**MATERIAL PROVIDED**
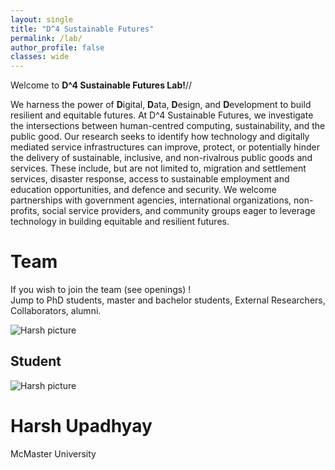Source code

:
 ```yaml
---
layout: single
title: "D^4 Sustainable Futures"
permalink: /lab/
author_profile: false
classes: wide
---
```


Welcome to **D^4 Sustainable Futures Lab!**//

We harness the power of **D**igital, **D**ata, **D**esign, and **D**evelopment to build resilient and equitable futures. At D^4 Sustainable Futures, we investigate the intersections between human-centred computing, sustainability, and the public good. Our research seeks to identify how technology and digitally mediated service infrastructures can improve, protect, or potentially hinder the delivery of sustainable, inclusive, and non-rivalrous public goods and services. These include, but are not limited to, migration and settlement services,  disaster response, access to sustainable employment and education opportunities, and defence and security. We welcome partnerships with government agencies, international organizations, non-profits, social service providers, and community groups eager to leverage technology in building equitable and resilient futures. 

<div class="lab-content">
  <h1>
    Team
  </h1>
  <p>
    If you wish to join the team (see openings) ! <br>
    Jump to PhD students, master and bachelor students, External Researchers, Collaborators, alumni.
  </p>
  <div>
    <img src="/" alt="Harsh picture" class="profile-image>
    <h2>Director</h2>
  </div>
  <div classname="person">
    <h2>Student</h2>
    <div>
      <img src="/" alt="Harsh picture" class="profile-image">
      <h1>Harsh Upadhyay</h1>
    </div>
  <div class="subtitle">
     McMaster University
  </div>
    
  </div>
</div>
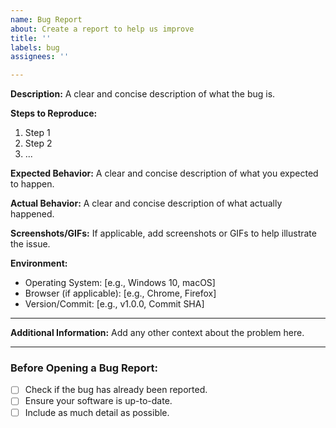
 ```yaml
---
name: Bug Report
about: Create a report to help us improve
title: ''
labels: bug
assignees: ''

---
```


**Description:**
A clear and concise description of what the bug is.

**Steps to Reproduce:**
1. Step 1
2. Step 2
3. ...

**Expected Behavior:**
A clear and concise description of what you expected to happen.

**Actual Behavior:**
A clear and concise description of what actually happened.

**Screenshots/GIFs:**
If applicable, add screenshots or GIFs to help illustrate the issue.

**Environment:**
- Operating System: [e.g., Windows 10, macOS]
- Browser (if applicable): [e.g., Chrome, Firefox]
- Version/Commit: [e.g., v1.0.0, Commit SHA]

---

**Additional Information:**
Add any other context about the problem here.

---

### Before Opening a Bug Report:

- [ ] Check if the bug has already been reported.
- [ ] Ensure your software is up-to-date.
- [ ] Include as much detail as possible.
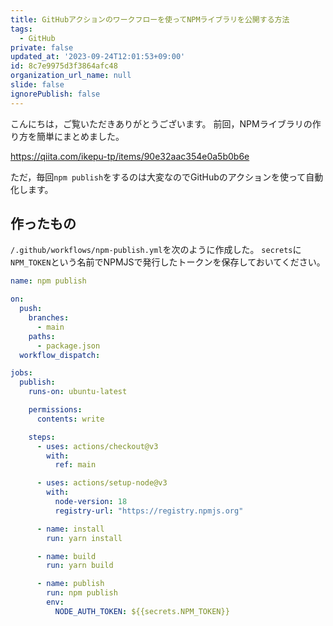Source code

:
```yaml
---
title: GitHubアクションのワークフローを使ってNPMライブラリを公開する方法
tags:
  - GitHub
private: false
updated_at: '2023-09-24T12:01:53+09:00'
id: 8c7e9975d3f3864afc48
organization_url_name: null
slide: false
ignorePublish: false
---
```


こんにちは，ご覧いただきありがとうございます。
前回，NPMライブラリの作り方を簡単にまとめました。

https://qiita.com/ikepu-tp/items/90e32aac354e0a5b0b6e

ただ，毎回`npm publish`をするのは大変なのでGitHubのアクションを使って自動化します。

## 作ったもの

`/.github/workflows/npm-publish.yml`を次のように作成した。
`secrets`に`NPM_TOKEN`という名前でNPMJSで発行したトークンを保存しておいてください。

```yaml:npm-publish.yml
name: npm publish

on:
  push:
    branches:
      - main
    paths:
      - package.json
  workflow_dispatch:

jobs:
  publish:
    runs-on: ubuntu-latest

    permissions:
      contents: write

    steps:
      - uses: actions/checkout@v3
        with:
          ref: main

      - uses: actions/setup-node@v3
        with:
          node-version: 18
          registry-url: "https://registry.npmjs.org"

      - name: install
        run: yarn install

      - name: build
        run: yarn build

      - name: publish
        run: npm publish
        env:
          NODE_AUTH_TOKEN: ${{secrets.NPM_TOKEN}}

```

**TASK STATEMENT**
Leave out the pictures and give the rest of the material again, unaltered.

**YOUR RESPONSE**
Source code

:
 ```yaml
---
layout: single
title: "D^4 Sustainable Futures"
permalink: /lab/
author_profile: false
classes: wide
---
```


Welcome to **D^4 Sustainable Futures Lab!**//

We harness the power of **D**igital, **D**ata, **D**esign, and **D**evelopment to build resilient and equitable futures. At D^4 Sustainable Futures, we investigate the intersections between human-centred computing, sustainability, and the public good. Our research seeks to identify how technology and digitally mediated service infrastructures can improve, protect, or potentially hinder the delivery of sustainable, inclusive, and non-rivalrous public goods and services. These include, but are not limited to, migration and settlement services,  disaster response, access to sustainable employment and education opportunities, and defence and security. We welcome partnerships with government agencies, international organizations, non-profits, social service providers, and community groups eager to leverage technology in building equitable and resilient futures. 

<div class="lab-content">
  <h1>
    Team
  </h1>
  <p>
    If you wish to join the team (see openings) ! <br>
    Jump to PhD students, master and bachelor students, External Researchers, Collaborators, alumni.
  </p>
  <div>
    <img src="/" alt="Harsh picture" class="profile-image>
    <h2>Director</h2>
  </div>
  <div classname="person">
    <h2>Student</h2>
    <div>
      <img src="/" alt="Harsh picture" class="profile-image">
      <h1>Harsh Upadhyay</h1>
    </div>
  <div class="subtitle">
     McMaster University
  </div>
    
  </div>
</div>
 ```yaml
---
name: Bug Report
about: Create a report to help us improve
title: ''
labels: bug
assignees: ''

---
```


**Description:**
A clear and concise description of what the bug is.

**Steps to Reproduce:**
1. Step 1
2. Step 2
3. ...

**Expected Behavior:**
A clear and concise description of what you expected to happen.

**Actual Behavior:**
A clear and concise description of what actually happened.

**Screenshots/GIFs:**
If applicable, add screenshots or GIFs to help illustrate the issue.

**Environment:**
- Operating System: [e.g., Windows 10, macOS]
- Browser (if applicable): [e.g., Chrome, Firefox]
- Version/Commit: [e.g., v1.0.0, Commit SHA]

---

**Additional Information:**
Add any other context about the problem here.

---

### Before Opening a Bug Report:

- [ ] Check if the bug has already been reported.
- [ ] Ensure your software is up-to-date.
- [ ] Include as much detail as possible.
Source code

:
```yaml
---
title: GitHubアクションのワークフローを使ってNPMライブラリを公開する方法
tags:
  - GitHub
private: false
updated_at: '2023-09-24T12:01:53+09:00'
id: 8c7e9975d3f3864afc48
organization_url_name: null
slide: false
ignorePublish: false
---
```


こんにちは，ご覧いただきありがとうございます。
前回，NPMライブラリの作り方を簡単にまとめました。

https://qiita.com/ikepu-tp/items/90e32aac354e0a5b0b6e

ただ，毎回`npm publish`をするのは大変なのでGitHubのアクションを使って自動化します。

## 作ったもの

`/.github/workflows/npm-publish.yml`を次のように作成した。
`secrets`に`NPM_TOKEN`という名前でNPMJSで発行したトークンを保存しておいてください。

```yaml:npm-publish.yml
name: npm publish

on:
  push:
    branches:
      - main
    paths:
      - package.json
  workflow_dispatch:

jobs:
  publish:
    runs-on: ubuntu-latest

    permissions:
      contents: write

    steps:
      - uses: actions/checkout@v3
        with:
          ref: main

      - uses: actions/setup-node@v3
        with:
          node-version: 18
          registry-url: "https://registry.npmjs.org"

      - name: install
        run: yarn install

      - name: build
        run: yarn build

      - name: publish
        run: npm publish
        env:
          NODE_AUTH_TOKEN: ${{secrets.NPM_TOKEN}}

```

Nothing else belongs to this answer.